One of Tóibín’s great skills is his ability to convey banked emotion. Each of these deeply felt stories contains huge emotional power. It threatens to spill over but never does. How does he do it? Partly by making the stakes high. In “One Minus One”, the narrator is called back to Ireland by the impending death of his mother, pulling him away from his new life teaching in New York City. As if a mother’s death is not enough, he remembers another earlier and deeper wound. Then at the end, when he speaks quite simply, you know the roiling and complex storm held in check behind his simple words.

Even in more mundane situations Tóibín can make the stakes seem high. In “The New Spain”, Carme returns to Spain after eight years in England. As she travels to the house her recently deceased grandmother has left her, she remembers summers she and her sister spent there as children. With only a few details, Tóibín summons the smell and taste of those days and nights in the beloved house under her grandmother’s benevolent rule.
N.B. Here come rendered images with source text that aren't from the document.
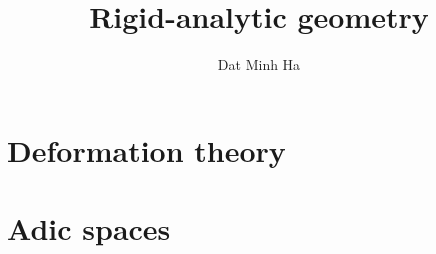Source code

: 

\setcounter{chapter}{-1}




	\title{Rigid-analytic geometry}
	
	\author{Dat Minh Ha}
	\maketitle
	
	\begin{abstract}
	    
	\end{abstract}
	
	{
      \hypersetup{} 
      \dominitoc
      \tableofcontents %
    }
    
    
    
    \chapter{Deformation theory}
        \begin{abstract}
            
        \end{abstract}
        
        \minitoc
    
        
        
        
        
        
    
    \chapter{Adic spaces}
        \begin{abstract}
            
        \end{abstract}
        
        \minitoc
        
        
        
        
        
        
        
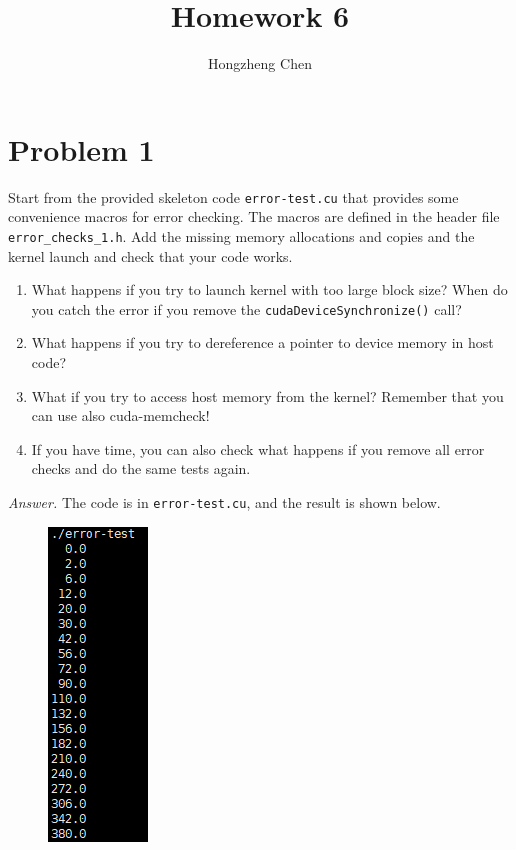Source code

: \documentclass[english]{thesis}
\title{Homework 6}
\author{Hongzheng Chen}
\begin{document}
\maketitle

\section{Problem 1}
Start from the provided skeleton code \verb'error-test.cu' that provides some convenience macros for error checking.
The macros are defined in the header file \verb'error_checks_1.h'.
Add the missing memory allocations and copies and the kernel launch and check that your code works.
\begin{enumerate}
\item What happens if you try to launch kernel with too large block size?
When do you catch the error if you remove the \verb'cudaDeviceSynchronize()' call?
\item What happens if you try to dereference a pointer to device memory in host code?
\item What if you try to access host memory from the kernel?
Remember that you can use also cuda-memcheck!
\item If you have time, you can also check what happens if you remove all error checks and do the same tests again.
\end{enumerate}

\bigskip
\textit{Answer.} The code is in \verb'error-test.cu', and the result is shown below.
\begin{figure}[H]
\centering
\includegraphics[width=0.2\linewidth]{fig/res1.PNG}
\end{figure}
\end{document}
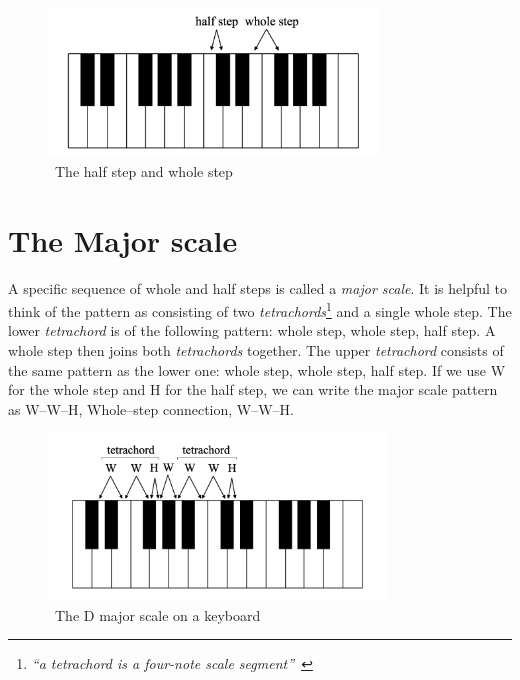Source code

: \begin{figure}
    \centering
    \includegraphics[width=0.78\textwidth]{assets/half-whole-steps}
    \caption{~The half step and whole step~\cite{music-theory}}\label{fig:half-whole-steps}
\end{figure}


\section{The Major scale}\label{sec:major-scale}

A specific sequence of whole and half steps is called a \textit{major scale}.
It is helpful to think of the pattern as consisting of two \textit{tetrachords}\footnote{\textit{``a tetrachord is a four-note scale segment''~\cite{music-theory}}} and a single whole step.
The lower \textit{tetrachord} is of the following pattern: whole step, whole step, half step.
A whole step then joins both \textit{tetrachords} together.
The upper \textit{tetrachord} consists of the same pattern as the lower one: whole step, whole step, half step.
If we use W for the whole step and H for the half step, we can write the major scale pattern as W--W--H, Whole–step connection, W--W--H.~\cite{music-theory}


\begin{figure}
    \centering
    \includegraphics[width=0.8\textwidth]{assets/major-scale-keyboard}
    \caption{~The D major scale on a keyboard~\cite{music-theory}}\label{fig:major-scale-keyboard}
\end{figure}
Another way he conveys the emotion behind a seemingly ordinary event, such as looking at the sea through a telescope, is through the rare burst of poetry. It may be just a phrase, but it creates the leap Robert Bly speaks of as essential to poetry, the moment when you the reader are invited to take part in the story. The ground falls out from under you and you see that there is more here than you thought.

The silences between the characters also invite us in. In “The Street” Malik, newly arrived in Madrid from Pakistan, is afraid to leave the street where he works with the other eight men who share his single room. He’s been told not to wander, but anyway he doesn’t speak the language. Even with the other Pakistanis, though, there are silences and it is only gradually through the story that dialogue begins to appear, tentatively at first, and then growing stronger.

In my fascination with Tóibín’s talent, I probably haven’t conveyed how strong and satisfying these stories are. By the end I felt as though I’d lived an additional nine lives.

Have you read any of Colm Tóibín’s work?